Start of Block

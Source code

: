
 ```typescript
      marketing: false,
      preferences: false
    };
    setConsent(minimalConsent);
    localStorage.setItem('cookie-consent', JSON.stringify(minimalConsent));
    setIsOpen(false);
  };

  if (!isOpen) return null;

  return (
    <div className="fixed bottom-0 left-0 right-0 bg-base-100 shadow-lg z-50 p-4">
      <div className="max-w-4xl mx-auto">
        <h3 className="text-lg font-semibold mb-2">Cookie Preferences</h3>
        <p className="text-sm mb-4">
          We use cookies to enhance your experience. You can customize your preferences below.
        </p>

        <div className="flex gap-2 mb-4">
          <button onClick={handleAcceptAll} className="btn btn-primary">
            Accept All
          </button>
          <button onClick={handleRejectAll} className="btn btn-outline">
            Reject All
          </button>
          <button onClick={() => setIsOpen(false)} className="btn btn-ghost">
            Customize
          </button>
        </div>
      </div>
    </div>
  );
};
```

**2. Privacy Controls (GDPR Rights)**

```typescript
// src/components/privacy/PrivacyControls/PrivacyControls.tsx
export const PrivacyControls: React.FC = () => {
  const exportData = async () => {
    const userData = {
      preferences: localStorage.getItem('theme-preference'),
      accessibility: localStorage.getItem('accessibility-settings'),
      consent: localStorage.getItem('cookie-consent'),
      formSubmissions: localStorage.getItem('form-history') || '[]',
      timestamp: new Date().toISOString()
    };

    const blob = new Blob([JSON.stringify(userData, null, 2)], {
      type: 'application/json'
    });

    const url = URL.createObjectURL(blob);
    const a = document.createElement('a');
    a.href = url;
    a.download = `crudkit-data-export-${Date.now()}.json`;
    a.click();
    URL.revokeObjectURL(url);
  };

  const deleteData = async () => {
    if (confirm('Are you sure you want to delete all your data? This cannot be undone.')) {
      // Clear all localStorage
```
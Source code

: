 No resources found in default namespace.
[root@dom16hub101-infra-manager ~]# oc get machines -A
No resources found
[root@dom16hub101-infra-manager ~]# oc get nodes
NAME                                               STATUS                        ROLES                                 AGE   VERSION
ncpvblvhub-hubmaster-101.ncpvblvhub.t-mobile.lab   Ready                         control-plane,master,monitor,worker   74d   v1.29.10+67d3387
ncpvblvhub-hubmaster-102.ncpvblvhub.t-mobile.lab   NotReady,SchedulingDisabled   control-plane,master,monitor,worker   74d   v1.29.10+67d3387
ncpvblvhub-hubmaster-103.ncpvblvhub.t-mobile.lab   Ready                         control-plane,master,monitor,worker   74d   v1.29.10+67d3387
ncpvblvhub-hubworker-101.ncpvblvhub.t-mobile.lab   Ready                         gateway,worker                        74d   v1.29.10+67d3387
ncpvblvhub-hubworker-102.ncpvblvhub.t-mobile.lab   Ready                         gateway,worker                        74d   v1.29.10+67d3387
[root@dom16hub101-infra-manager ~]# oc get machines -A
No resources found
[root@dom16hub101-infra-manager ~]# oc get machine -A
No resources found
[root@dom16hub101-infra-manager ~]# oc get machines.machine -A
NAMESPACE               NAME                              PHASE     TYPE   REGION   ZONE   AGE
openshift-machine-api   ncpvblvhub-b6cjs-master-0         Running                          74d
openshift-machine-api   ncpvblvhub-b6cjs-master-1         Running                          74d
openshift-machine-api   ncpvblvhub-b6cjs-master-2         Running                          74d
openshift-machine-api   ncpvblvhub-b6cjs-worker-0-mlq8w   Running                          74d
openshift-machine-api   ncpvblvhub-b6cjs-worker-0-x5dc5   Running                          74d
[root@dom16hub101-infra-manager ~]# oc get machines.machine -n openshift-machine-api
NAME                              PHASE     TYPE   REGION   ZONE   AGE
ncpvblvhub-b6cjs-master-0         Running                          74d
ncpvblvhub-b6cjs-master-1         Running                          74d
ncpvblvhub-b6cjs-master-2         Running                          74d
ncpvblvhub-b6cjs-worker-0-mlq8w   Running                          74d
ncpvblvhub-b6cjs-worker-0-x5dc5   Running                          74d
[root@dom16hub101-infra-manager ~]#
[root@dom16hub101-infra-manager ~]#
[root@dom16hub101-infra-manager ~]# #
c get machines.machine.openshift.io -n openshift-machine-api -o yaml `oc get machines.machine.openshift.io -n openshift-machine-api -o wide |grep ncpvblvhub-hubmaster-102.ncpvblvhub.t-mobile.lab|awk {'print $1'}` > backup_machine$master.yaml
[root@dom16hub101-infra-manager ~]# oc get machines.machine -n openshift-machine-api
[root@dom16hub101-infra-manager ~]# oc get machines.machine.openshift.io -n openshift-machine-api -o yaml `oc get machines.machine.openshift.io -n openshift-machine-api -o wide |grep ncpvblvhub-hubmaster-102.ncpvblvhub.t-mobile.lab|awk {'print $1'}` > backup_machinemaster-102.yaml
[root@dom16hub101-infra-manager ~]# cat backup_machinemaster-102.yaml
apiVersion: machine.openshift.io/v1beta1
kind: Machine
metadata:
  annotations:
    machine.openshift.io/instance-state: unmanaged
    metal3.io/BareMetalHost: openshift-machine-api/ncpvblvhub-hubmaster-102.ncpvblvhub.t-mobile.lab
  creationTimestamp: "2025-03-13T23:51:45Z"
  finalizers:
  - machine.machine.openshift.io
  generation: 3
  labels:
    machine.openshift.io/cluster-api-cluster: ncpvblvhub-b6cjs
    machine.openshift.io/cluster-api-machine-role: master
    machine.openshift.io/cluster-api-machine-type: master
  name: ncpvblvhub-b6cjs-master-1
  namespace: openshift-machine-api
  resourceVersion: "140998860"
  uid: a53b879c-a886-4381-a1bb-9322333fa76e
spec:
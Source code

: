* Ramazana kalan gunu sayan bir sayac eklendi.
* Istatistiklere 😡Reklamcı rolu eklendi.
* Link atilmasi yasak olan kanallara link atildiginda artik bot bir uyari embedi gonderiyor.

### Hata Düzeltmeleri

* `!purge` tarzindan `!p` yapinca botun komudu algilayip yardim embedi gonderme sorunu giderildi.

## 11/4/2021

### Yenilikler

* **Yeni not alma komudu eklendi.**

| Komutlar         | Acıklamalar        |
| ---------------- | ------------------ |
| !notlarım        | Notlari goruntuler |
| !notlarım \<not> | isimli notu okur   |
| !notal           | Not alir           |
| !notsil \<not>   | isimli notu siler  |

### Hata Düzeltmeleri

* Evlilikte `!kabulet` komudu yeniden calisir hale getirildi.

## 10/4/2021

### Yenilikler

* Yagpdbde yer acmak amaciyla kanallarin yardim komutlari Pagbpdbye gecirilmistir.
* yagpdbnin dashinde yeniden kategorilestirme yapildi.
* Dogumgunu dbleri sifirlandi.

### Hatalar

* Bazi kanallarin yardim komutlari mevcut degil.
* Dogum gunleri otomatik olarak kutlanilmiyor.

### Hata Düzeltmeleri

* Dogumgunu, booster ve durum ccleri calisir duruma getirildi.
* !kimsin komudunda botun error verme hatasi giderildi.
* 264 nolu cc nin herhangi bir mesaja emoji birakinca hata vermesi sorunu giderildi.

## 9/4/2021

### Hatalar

End of Block

◆ REQUIRED WORK ◆
Having found the line that contains "calisir hale getirildi.", set down that line and all the rest through the end of the records, exactly.

◆ RESULT BELOW ◆
* Evlilikte `!kabulet` komudu yeniden calisir hale getirildi.

## 10/4/2021

### Yenilikler

* Yagpdbde yer acmak amaciyla kanallarin yardim komutlari Pagbpdbye gecirilmistir.
* yagpdbnin dashinde yeniden kategorilestirme yapildi.
* Dogumgunu dbleri sifirlandi.

### Hatalar

* Bazi kanallarin yardim komutlari mevcut degil.
* Dogum gunleri otomatik olarak kutlanilmiyor.

### Hata Düzeltmeleri

* Dogumgunu, booster ve durum ccleri calisir duruma getirildi.
* !kimsin komudunda botun error verme hatasi giderildi.
* 264 nolu cc nin herhangi bir mesaja emoji birakinca hata vermesi sorunu giderildi.

## 9/4/2021

### Hatalar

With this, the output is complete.